Microsoft Xbox One

Despite the fact that I use it constantly, I’ve always questioned Microsoft’s decision to stick an extra HDMI port on the back of the Xbox One. We’re in an age of cord cutting – people are migrating to Netflix and Hulu for their television needs, even as cable providers do their best to hamstring the video streaming service while boosting up their own offerings. European gamers have the official Xbox One digital tuner, but those of us in the US are still out of luck. If you still enjoy what network TV has to offer or share a household with someone with questionable taste in television and a tight wallet, though, you still have an option for enjoying what the Xbox One adds to TV without having to pay for a cable subscription.

In a post on the Microsoft Developer Network, SharePoint consultant Corey Roth explains how he matches up the separate concepts of cutting cords and using the Xbox One’s TV features.

While those of us with subscriptions are stuck paying monthly for our boxes, you can pick up a tuner for under $40 that will get you started.

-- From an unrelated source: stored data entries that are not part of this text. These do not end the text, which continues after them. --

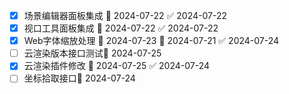 - [x] 场景编辑器面板集成 📅 2024-07-22 ✅ 2024-07-22
- [x] 视口工具面板集成 📅 2024-07-22 ✅ 2024-07-22
- [x] Web字体缩放处理 🛫 2024-07-23 📅 2024-07-21 ✅ 2024-07-24
- [ ] 云渲染版本接口测试📅 2024-07-25 
- [x] 云渲染插件修改 📅 2024-07-25 ✅ 2024-07-24
- [ ] 坐标拾取接口📅 2024-07-24 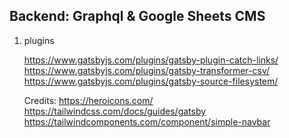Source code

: ## Backend: Graphql & Google Sheets CMS

1.  plugins

    https://www.gatsbyjs.com/plugins/gatsby-plugin-catch-links/
    https://www.gatsbyjs.com/plugins/gatsby-transformer-csv/
    https://www.gatsbyjs.com/plugins/gatsby-source-filesystem/
    

    Credits: 
    https://heroicons.com/
    https://tailwindcss.com/docs/guides/gatsby
    https://tailwindcomponents.com/component/simple-navbar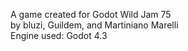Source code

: A game created for Godot Wild Jam 75 <br />
by bluzi, Guildem, and Martiniano Marelli <br />
Engine used: Godot 4.3
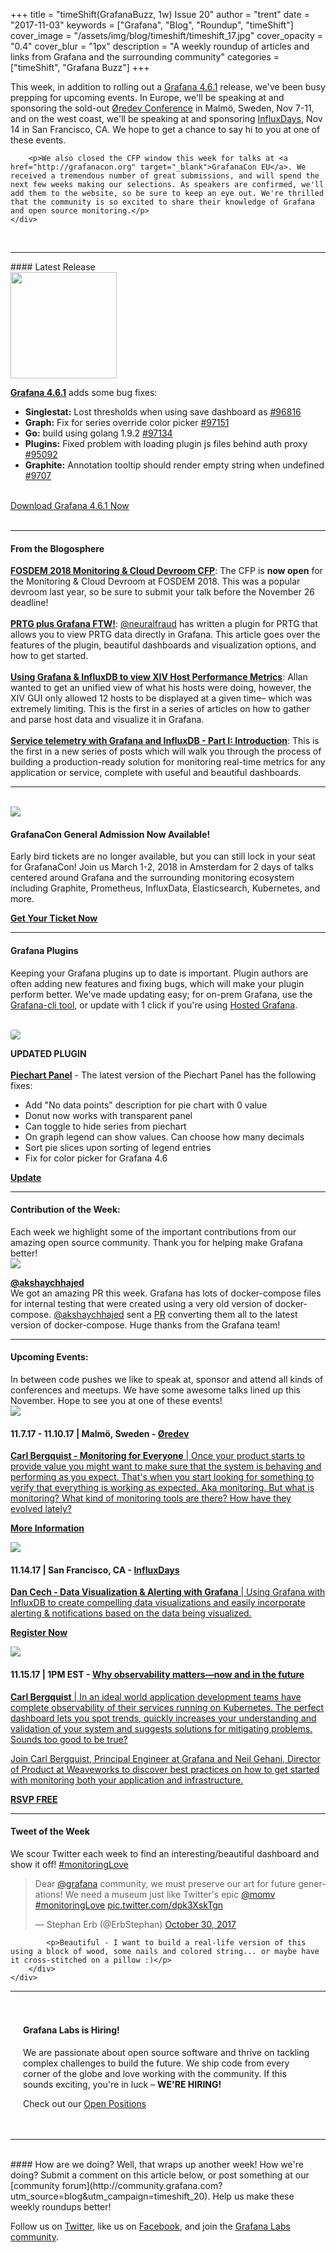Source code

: +++
title = "timeShift(GrafanaBuzz, 1w) Issue 20"
author = "trent"
date = "2017-11-03"
keywords = ["Grafana", "Blog", "Roundup", "timeShift"]
cover_image = "/assets/img/blog/timeshift/timeshift_17.jpg"
cover_opacity = "0.4"
cover_blur = "1px"
description = "A weekly roundup of articles and links from Grafana and the surrounding community"
categories = ["timeShift", "Grafana Buzz"]
+++

<div class="row row--no-gutters">
	<div class="col col--sm-12">
		<p>This week, in addition to rolling out a <a href="https://grafana.com/grafana/download?utm_source=blog&utm_campaign=timeshift_20" target="_blank">Grafana 4.6.1</a> release, we've been busy prepping for upcoming events. In Europe, we'll be speaking at and sponsoring the sold-out <a href="http://www.oredev.org" target="_blank">Øredev Conference</a> in Malmö, Sweden, Nov 7-11, and on the west coast, we'll be speaking at and sponsoring <a href="https://influxdays.com/" target="_blank">InfluxDays</a>, Nov 14 in San Francisco, CA. We hope to get a chance to say hi to you at one of these events.</p>
		
		<p>We also closed the CFP window this week for talks at <a href="http://grafanacon.org" target="_blank">GrafanaCon EU</a>. We received a tremendous number of great submissions, and will spend the next few weeks making our selections. As speakers are confirmed, we'll add them to the website, so be sure to keep an eye out. We're thrilled that the community is so excited to share their knowledge of Grafana and open source monitoring.</p>
	</div>
</div>

<br />
<hr />
#### Latest Release

<div class="row row--no-gutters blog-plugin-grid">
	<div class="col col--sm-3">
		<img src="/assets/img/blog/timeshift/grafana_release_icon.png" width="170" />
	</div>
	<div class="col col--sm-9">
		<p>
			<strong><a href="https://grafana.com/grafana/download/?utm_source=blog&utm_campaign=timeshift_20" target="_blank">Grafana 4.6.1</a></strong> adds some bug fixes:
		</p>
		<ul>
			<li><strong>Singlestat:</strong> Lost thresholds when using save dashboard as <a href="https://github.com/grafana/grafana/issues/9681" target="_blank">#96816</a></li>
			<li><strong>Graph:</strong> Fix for series override color picker <a href="https://github.com/grafana/grafana/issues/9715" target="_blank">#97151</a></li>
			<li><strong>Go:</strong> build using golang 1.9.2 <a href="https://github.com/grafana/grafana/issues/9713" target="_blank">#97134</a></li>
			<li><strong>Plugins:</strong> Fixed problem with loading plugin js files behind auth proxy <a href="https://github.com/grafana/grafana/issues/9509" target="_blank">#95092</a></li>
			<li><strong>Graphite:</strong> Annotation tooltip should render empty string when undefined <a href="https://github.com/grafana/grafana/issues/9707" target="_blank">#9707</a></li>
		</ul>
		<br />
		<a href="https://grafana.com/grafana/download/?utm_source=blog&utm_campaign=timeshift_20" target="_blank" class="btn btn--primary">Download Grafana 4.6.1 Now</a>
	</div>
</div>


<br />
<hr />


#### From the Blogosphere
[**FOSDEM 2018 Monitoring &amp; Cloud Devroom CFP**](https://docs.google.com/document/d/1X2ntRpmY58r4iwAxfjk0yhxfVYcK9Xu56qhwR4uD6Og): The CFP is <strong>now open</strong> for the Monitoring &amp; Cloud Devroom at FOSDEM 2018. This was a popular devroom last year, so be sure to submit your talk before the November 26 deadline!
<br />
<br />
[**PRTG plus Grafana FTW!**](https://blog.paessler.com/prtg-plus-grafana-ftw): <a href="https://github.com/neuralfraud" target="_blank">@neuralfraud</a> has written a plugin for PRTG that allows you to view PRTG data directly in Grafana. This article goes over the features of the plugin, beautiful dashboards and visualization options, and how to get started.
<br />
<br />
[**Using Grafana &amp; InfluxDB to view XIV Host Performance Metrics**](https://allanmcaleavyblog.wordpress.com/2017/11/03/using-grafana-inlfuxdb-to-view-xiv-host-performance-metrics/): Allan wanted to get an unified view of what his hosts were doing, however, the XIV GUI only allowed 12 hosts to be displayed at a given time– which was extremely limiting. This is the first in a series of articles on how to gather and parse host data and visualize it in Grafana.
<br />
<br />
[**Service telemetry with Grafana and InfluxDB - Part I: Introduction**](https://ruimarques.io/blog/service-telemetry-with-grafana-and-influxdb-part-i-introduction/): This is the first in a new series of posts which will walk you through the process of building a production-ready solution for monitoring real-time metrics for any application or service, complete with useful and beautiful dashboards.
<hr />
<br />

<div class="row row--md-gutters blog-plugin-grid">
	<div class="col col--sm-3 blog-plugin-grid__item">
		<img style="border-radius: 0;" src="/assets/img/blog/timeshift/grafanacon_eu_announcement.png" />
	</div>
	<div class="col col--sm-9 blog-plugin-grid__item">
		<h4>GrafanaCon General Admission Now Available!</h4>
		<p>
			Early bird tickets are no longer available, but you can still lock in your seat for GrafanaCon! Join us March 1-2, 2018 in Amsterdam for 2 days of talks centered around Grafana and the surrounding monitoring ecosystem including Graphite, Prometheus, InfluxData, Elasticsearch, Kubernetes, and more.
		</p>
		<p>
			<a class="btn btn--grafanacon" href="https://ti.to/grafanacon/grafanacon-eu/with/mzbin4ciuxq" target="_blank"><strong>Get Your Ticket Now</strong></a>
		</p>
	</div>
</div>


<hr />

#### Grafana Plugins
Keeping your Grafana plugins up to date is important. Plugin authors are often adding new features and fixing bugs, which will make your plugin perform better. We've made updating easy; for on-prem Grafana, use the <a href="http://docs.grafana.org/administration/cli/#grafana-cli?utm_source=blog&utm_campaign=timeshift_20" target="_blank">Grafana-cli tool</a>, or update with 1 click if you're using <a href="https://grafana.com/cloud/grafana?utm_source=blog&utm_campaign=timeshift_20" target="_blank">Hosted Grafana</a>.

<br />
<div class="blog-plugin">
	<div class="row row--md-gutters blog-plugin-grid">
		<div class="col col--sm-2 blog-plugin-grid__item">
			<img style="border-radius: 4px;" src="https://grafana.com/api/plugins/grafana-piechart-panel/versions/1.1.6/logos/large" />
		</div>
		<div class="col col--sm-10 blog-plugin-grid__item">
			<p>
				<div class="updated-plugin-tag"><strong>UPDATED PLUGIN</strong></div><br/>
				<strong><a href="https://grafana.com/plugins/grafana-piechart-panel?utm_source=blog&utm_campaign=timeshift_20" target="_blank">Piechart Panel</a></strong> - The latest version of the Piechart Panel has the following fixes:
			<p>
			<ul>
				<li>Add "No data points" description for pie chart with 0 value</li>
				<li>Donut now works with transparent panel</li>
				<li>Can toggle to hide series from piechart</li>
				<li>On graph legend can show values. Can choose how many decimals</li>
				<li>Sort pie slices upon sorting of legend entries</li>
				<li>Fix for color picker for Grafana 4.6</li>
			</ul>
				<a class="btn btn-outline btn-small" href="https://grafana.com/plugins/grafana-piechart-panel?utm_source=blog&utm_campaign=timeshift_20" target="_blank"><strong>Update</strong></a>
			</p>
		</div>
	</div>
</div>

<hr />

<h4>Contribution of the Week:</h4>
Each week we highlight some of the important contributions from our amazing open source community. Thank you for helping make Grafana better!
<div class="blog-plugin">
	<div class="row row--md-gutters blog-plugin-grid">
		<div class="col col--sm-2 blog-plugin-grid__item">
			<img class="mvc" src="https://avatars1.githubusercontent.com/u/10204475?s=460&v=4" />
		</div>
		<div class="col col--sm-10 blog-plugin-grid__item">
			<p>
				<strong><a href="https://github.com/akshaychhajed" target="_blank">@akshaychhajed</a></strong><br/>
				We got an amazing PR this week. Grafana has lots of docker-compose files for internal testing that were created using a very old version of docker-compose. <a href="https://github.com/akshaychhajed" target="_blank">@akshaychhajed</a> sent a <a href="https://github.com/grafana/grafana/pull/9741" target="_blank">PR</a> converting them all to the latest version of docker-compose. Huge thanks from the Grafana team!
			</p>
		</div>
	</div>
</div>

<hr />

<h4>Upcoming Events:</h4>
In between code pushes we like to speak at, sponsor and attend all kinds of conferences and meetups. We have some awesome talks lined up this November. Hope to see you at one of these events!

<br />
<div class="blog-plugin">
	<div class="row row--md-gutters blog-plugin-grid">
		<div class="col col--sm-3 blog-plugin-grid__item">
			<img class="large" src="/assets/img/blog/timeshift/oredev.jpeg" />
		</div>
		<div class="col col--sm-9 blog-plugin-grid__item">
			<h4>
				11.7.17 - 11.10.17 | Malmö, Sweden - <a href="http://www.oredev.org/" target="_blank">Øredev</strong>
			</h4>
			<p>
				<strong>Carl Bergquist - Monitoring for Everyone</strong> | Once your product starts to provide value you might want to make sure that the system is behaving and performing as you expect. That's when you start looking for something to verify that everything is working as expected. Aka monitoring. But what is monitoring? What kind of monitoring tools are there? How have they evolved lately?
			</p>
			<p>
				<a class="btn btn-outline btn-small" href="http://www.oredev.org/" target="_blank"><strong>More Information</strong></a>
			</p>
		</div>
	</div>
</div>
<div class="blog-plugin">
	<div class="row row--md-gutters blog-plugin-grid">
		<div class="col col--sm-3 blog-plugin-grid__item">
			<img class="large" src="/assets/img/blog/timeshift/influxdays.png" />
		</div>
		<div class="col col--sm-9 blog-plugin-grid__item">
			<h4>
				11.14.17 | San Francisco, CA - <a href="https://influxdays.com/register/" target="_blank">InfluxDays</strong>
			</h4>
			<p>
				<strong>Dan Cech - Data Visualization &amp; Alerting with Grafana</strong> | Using Grafana with InfluxDB to create compelling data visualizations and easily incorporate alerting & notifications based on the data being visualized.
			</p>
			<p>
				<a class="btn btn-outline btn-small" href="https://influxdays.com/register/" target="_blank"><strong>Register Now</strong></a>
			</p>
		</div>
	</div>
</div>
<div class="blog-plugin">
	<div class="row row--md-gutters blog-plugin-grid">
		<div class="col col--sm-3 blog-plugin-grid__item">
			<img class="large" src="/assets/img/blog/timeshift/webinar.png" />
		</div>
		<div class="col col--sm-9 blog-plugin-grid__item">
			<h4>
				11.15.17 | 1PM EST - <a href="https://go.weave.works/november-grafana-webinar.html?LSD=Grafana%20Website&Source=Co-Sponsor%20for%20Event" target="_blank">Why observability matters—now and in the future</strong>
			</h4>
			<p>
				<strong>Carl Bergquist</strong> | In an ideal world application development teams have complete observability of their services running on Kubernetes. The perfect dashboard lets you spot trends, quickly increases your understanding and validation of your system and suggests solutions for mitigating problems. Sounds too good to be true?
			</p>
			<p>
				Join Carl Bergquist, Principal Engineer at Grafana and Neil Gehani, Director of Product at Weaveworks to discover best practices on how to get started with monitoring both your application and infrastructure.
			</p>
			<p>
				<a class="btn btn-outline btn-small" href="https://go.weave.works/november-grafana-webinar.html?LSD=Grafana%20Website&Source=Co-Sponsor%20for%20Event" target="_blank"><strong>RSVP FREE</strong></a>
			</p>
		</div>
	</div>
</div>
<hr />


<div>
	<div class="row row--md-gutters">
		<div class="col col--sm-12">
			<h4>Tweet of the Week</h4>
			We scour Twitter each week to find an interesting/beautiful dashboard and show it off! <a href="https://twitter.com/hashtag/monitoringlove?src=hash" target="_blank">#monitoringLove</a>
			<blockquote class="twitter-tweet" data-lang="en"><p lang="en" dir="ltr">Dear <a href="https://twitter.com/grafana?ref_src=twsrc%5Etfw">@grafana</a> community, we must preserve our art for future generations! We need a museum just like Twitter&#39;s epic <a href="https://twitter.com/momv?ref_src=twsrc%5Etfw">@momv</a> <a href="https://twitter.com/hashtag/monitoringLove?src=hash&amp;ref_src=twsrc%5Etfw">#monitoringLove</a> <a href="https://t.co/dpk3XskTgn">pic.twitter.com/dpk3XskTgn</a></p>&mdash; Stephan Erb (@ErbStephan) <a href="https://twitter.com/ErbStephan/status/925134649705234432?ref_src=twsrc%5Etfw">October 30, 2017</a></blockquote>
			<script async src="https://platform.twitter.com/widgets.js" charset="utf-8"></script>


			<p>Beautiful - I want to build a real-life version of this using a block of wood, some nails and colored string... or maybe have it cross-stitched on a pillow :)</p>
		</div>
	</div>
</div>

<hr />

<div style=" padding: 20px; background: url(/assets/img/blog/timeshift/polygon_texture_black.jpg); background-size: cover; border-radius: 4px;">
	<h4>Grafana Labs is Hiring!</h4>
	<p>We are passionate about open source software and thrive on tackling complex challenges to build the future. We ship code from every corner of the globe and love working with the community. If this sounds exciting, you're in luck – <strong>WE'RE HIRING!</strong></p>
	<p>Check out our <a class="btn btn-outline" href="https://grafana.com/about/hiring?utm_source=blog&utm_campaign=timeshift_20" target="_blank">Open Positions</a></p>
</div>


<hr />
<br />
#### How are we doing?
Well, that wraps up another week! How we're doing? Submit a comment on this article below, or post something at our [community forum](http://community.grafana.com?utm_source=blog&utm_campaign=timeshift_20). Help us make these weekly roundups better!

Follow us on [Twitter](http://twitter.com/grafana), like us on [Facebook](http://facebook.com/grafana), and join the [Grafana Labs community](http://grafana.com/signup?utm_source=blog&utm_campaign=timeshift_20).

Roth suggests the HomeWorx HW-150PVR, since he was able to get it working. As a side note, this device can also function as a personal video recorder if you plug a USB hard drive into it. Note that not every variety of antenna tuner will work. If you don’t have a Kinect hooked up, you’ll want to pick up some IR Transmitter cables as well. These plug into your Xbox One and will allow you to control devices via the Xbox One without the Kinect (see image below).

Microsoft Xbox One-Ports

Once you have the hardware, you’ll connect your HD antenna to it, and then plug the HDMI cable into the Xbox One. Then, just as you would with cable, you’ll go through the One Guide setup process and tell the Xbox that you’re using Over the Air TV. Roth says that in his case, the Xbox One did a fairly good (but not perfect) job of pulling down channel information.

As I look for ways to cut down on spending, options like these become more and more tempting.